What tongue can express, what thought conceive, the admirable beauty, the exact order, the numberless multitude of this heavenly host? The inexhaustible source of joy springing from the beatific vision; the fervent love which ministers delight without torment; the ever-growing desire, which rises with their satisfactions, and the grateful satisfactions, which crown that desire; a desire always eager, and never uneasy, always full, and never cloyed: the blessedness derived down to them, by their inseparable union to the fountain of all bliss; the light communicated to them from the original light; the happy change into an immutable nature, by seeing the immutable God as he is, and being transformed into the likeness of him they see?
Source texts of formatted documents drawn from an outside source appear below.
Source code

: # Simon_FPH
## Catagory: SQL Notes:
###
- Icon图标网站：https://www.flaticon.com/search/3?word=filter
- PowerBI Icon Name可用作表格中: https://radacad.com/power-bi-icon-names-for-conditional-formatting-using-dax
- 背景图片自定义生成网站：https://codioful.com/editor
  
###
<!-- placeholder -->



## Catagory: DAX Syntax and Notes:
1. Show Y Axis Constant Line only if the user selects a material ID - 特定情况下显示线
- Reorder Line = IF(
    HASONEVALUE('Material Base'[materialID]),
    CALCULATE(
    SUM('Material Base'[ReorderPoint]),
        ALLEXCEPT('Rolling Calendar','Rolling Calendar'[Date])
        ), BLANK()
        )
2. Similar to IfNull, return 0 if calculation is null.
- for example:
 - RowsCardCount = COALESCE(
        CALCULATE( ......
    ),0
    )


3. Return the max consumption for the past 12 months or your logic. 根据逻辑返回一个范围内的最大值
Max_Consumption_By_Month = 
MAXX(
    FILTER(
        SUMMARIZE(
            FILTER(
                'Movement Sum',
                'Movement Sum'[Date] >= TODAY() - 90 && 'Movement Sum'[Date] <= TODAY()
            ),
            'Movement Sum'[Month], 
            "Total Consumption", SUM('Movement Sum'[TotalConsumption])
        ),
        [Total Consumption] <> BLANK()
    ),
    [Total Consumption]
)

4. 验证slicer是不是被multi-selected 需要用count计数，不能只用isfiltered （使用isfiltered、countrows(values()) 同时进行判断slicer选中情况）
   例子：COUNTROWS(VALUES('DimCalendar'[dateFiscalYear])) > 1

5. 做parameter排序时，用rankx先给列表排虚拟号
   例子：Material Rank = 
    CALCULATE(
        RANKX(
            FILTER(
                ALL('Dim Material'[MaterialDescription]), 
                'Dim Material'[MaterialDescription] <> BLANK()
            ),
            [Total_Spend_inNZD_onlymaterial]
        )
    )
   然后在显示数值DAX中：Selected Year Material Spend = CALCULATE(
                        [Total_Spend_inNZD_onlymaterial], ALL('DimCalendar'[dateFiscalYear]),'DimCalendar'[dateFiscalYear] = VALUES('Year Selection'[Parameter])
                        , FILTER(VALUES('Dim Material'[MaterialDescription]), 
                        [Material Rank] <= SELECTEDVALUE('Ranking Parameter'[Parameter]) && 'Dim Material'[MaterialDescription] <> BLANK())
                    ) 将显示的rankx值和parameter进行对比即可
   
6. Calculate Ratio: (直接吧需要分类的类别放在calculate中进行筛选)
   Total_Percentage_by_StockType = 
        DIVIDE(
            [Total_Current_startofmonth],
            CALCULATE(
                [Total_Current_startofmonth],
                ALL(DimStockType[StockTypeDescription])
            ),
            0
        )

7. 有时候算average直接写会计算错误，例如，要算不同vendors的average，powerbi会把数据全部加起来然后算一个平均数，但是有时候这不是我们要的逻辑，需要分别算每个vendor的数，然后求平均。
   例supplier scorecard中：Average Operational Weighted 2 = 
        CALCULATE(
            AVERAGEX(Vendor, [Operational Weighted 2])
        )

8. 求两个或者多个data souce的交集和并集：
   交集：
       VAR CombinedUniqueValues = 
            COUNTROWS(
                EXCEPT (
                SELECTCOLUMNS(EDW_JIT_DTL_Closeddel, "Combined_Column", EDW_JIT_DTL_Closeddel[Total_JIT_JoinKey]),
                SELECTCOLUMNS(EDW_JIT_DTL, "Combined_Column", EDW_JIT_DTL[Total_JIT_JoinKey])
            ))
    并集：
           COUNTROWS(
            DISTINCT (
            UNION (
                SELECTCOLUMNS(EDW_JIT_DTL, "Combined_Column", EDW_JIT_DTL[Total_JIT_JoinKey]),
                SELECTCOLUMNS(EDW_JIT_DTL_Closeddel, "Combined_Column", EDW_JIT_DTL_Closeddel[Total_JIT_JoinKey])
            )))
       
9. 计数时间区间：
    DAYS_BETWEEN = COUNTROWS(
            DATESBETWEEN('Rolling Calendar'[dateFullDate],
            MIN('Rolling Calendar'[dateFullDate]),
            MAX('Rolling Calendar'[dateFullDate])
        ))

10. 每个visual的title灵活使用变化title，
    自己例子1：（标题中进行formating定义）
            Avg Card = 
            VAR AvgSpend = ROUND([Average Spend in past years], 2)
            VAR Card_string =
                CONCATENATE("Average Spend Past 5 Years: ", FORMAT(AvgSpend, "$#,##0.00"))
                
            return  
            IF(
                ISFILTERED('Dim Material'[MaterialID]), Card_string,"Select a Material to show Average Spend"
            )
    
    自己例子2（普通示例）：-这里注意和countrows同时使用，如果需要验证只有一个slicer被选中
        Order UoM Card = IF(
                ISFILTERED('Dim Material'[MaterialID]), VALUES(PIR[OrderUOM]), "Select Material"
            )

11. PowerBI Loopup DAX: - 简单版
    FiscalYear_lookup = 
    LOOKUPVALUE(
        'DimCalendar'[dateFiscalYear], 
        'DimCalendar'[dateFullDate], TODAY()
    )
But, how, alas! should we hope to comprehend the divinity and bliss of angels so far above us, when we feel ourselves unable to find out the nature and perfection of our very soul within us? What sort of being must this be, which inspires a lump of dead flesh with life and activity, and yet, when most desirous so to do, cannot confine its thoughts to holy exercises? What a mixture of power and impotence is here? How great, and yet how poor and little is this principle, which dives into the secrets of the most high, searches the deep things of God, and expands itself to celestial objects, at the same time that it is forced to employ its talent in the invention of useful arts, and to serve the necessities of a mortal life? What sort of creature is this, that knows so much of other things, and so little of itself; so ingenious in matters abroad, so perfectly in the dark to what is done at home? Specious but very disputable notions have indeed been advanced concerning the origin of our soul; but all we know of it, amounts at last to this; that it is an intellectual Spirit, created by the Almighty power of its divine maker, endued with such an immortality as he was pleased to qualify it for; enlivening and sustaining a body subject to change, corruption, and death, and liable to all the unequal affections of fear and joy, and every turbulent passion, that in their turns exalt and depress, enlarge or contract its power.

And what an amazing thing is this now! The more we attend to it, the more we shall find ourselves lost in wonder. When we read, or speak, or write of God, the great creator of the universe, we can distinguish ourselves clearly and distinctly, though at the same time his perfections be too vast, for our words to express, or our minds to comprehend; the subject, not of an adequate conception, but of an awful astonishment.

But when we descend lower, and treat of angels and created spirits, of souls united to bodies, and beings of the same level with, or a condition inferior to our own; we are not able to support our ideas with proofs so incontestable; and find it impracticable to satisfy ourselves or others in the enquiries concerning them.

Why then should we, to so very little purpose, hover uncertainly about these lower regions, and spend our time and pains in groping in the dark? No, let our minds rather enlarge their thoughts, and take a nobler range; let them leave all created objects behind, and run, and mount, and fly aloft: and, taking faith to the assistance of reason, fix their eyes, with the utmost intenseness our nature will bear, upon the Creator, the Universal Cause.

Yes, I will make a ladder, like that of Jacob’s, reaching from earth to heaven, and as by rounds, go up from my body to my soul, from my own soul to that eternal Spirit that made it; who sustains, preserves it always with me, about me, above me; thus skipping over all the intermediate stages of beings, and re-uniting my own soul to Him from whom it came, and in whose image it was created.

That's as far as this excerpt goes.